1 – L'usage de l'électricité est à promouvoir. D'une part, c'est une forme pratique tant pour son transport que pour son utilisation ; elle peut être transformée sur place avec un rendement excellent. D'autre part, elle ne génère aucun effet nocif sur l'environnement. Un exemple typique d'action à promouvoir est celui du chauffage des habitations : avec une bonne isolation et l'utilisation de pompes à chaleur, la dépense reste limitée, l'approvisionnement et la mise en route ne demandent aucune action et l'émission de gaz à effet de serre est nulle.
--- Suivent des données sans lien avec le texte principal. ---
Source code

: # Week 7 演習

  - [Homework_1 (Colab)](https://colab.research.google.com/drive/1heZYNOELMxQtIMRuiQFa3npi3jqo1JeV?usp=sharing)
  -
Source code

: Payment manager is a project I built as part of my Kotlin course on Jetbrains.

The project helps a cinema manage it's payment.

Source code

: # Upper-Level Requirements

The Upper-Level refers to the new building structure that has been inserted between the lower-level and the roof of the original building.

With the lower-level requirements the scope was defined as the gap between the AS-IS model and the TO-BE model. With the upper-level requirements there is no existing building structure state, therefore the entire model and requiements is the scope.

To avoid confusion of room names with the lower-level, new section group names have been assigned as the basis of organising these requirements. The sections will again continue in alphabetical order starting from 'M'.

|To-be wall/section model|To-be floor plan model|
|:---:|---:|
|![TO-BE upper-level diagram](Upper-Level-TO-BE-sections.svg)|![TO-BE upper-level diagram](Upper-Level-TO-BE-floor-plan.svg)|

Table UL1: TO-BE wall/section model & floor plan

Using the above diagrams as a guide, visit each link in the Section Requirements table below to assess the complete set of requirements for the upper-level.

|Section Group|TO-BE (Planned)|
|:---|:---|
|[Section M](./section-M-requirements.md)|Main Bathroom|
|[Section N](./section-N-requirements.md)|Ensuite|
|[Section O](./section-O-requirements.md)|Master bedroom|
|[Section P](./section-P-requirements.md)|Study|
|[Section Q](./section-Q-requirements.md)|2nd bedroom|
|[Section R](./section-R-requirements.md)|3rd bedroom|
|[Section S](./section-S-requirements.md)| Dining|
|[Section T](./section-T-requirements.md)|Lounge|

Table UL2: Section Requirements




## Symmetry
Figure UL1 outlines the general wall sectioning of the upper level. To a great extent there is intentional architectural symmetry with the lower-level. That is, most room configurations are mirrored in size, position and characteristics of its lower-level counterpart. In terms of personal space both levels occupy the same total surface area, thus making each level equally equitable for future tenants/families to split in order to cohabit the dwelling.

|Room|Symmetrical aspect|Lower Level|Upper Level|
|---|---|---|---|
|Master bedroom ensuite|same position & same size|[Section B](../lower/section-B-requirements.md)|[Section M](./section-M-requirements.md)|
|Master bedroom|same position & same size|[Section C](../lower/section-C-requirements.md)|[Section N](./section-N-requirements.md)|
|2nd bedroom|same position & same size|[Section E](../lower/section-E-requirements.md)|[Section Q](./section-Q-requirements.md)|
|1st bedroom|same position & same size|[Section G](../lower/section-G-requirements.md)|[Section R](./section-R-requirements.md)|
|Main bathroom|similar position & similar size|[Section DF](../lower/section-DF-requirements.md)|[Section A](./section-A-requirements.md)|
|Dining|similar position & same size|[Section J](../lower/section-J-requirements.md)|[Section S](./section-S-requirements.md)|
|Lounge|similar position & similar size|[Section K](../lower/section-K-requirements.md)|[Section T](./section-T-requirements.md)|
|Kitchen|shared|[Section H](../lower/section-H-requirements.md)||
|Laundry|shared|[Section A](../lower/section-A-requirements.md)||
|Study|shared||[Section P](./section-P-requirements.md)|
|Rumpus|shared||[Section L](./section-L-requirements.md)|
Pourquoi donc a-t-on dissuadé ces dernières années le choix du chauffage électrique ? Un autre exemple est celui du transport : l'utilisation des véhicules électriques, encore aujourd'hui marginal, est freiné par le manque de bornes de recharge au domicile des particuliers et sur les axes routiers, un équipement pourtant peu onéreux.

2 – Les deux principales sources d'énergie dites renouvelables, l'éolien et le solaire, sont par essence intermittentes. Le vent ne souffle que quand bon lui semble ; le soleil disparaît la nuit et est peu efficace dès que le ciel est ennuagé. Globalement, le rapport entre la puissance moyenne fournie et la puissance nominale ne dépasse pas une valeur de l'ordre de 15 à 20 % pour l'éolien et à peine plus pour le solaire dans nos régions. Par ailleurs, ces énergies sont extrêmement dispersées : il faut équiper des surfaces gigantesques pour capter une quantité d'énergie significative. Par exemple, il faut s'équiper d'environ 1 000 éoliennes pour fournir l'énergie d'une centrale thermique ou nucléaire de 1 000 MW qui occupe un terrain de quelques hectares.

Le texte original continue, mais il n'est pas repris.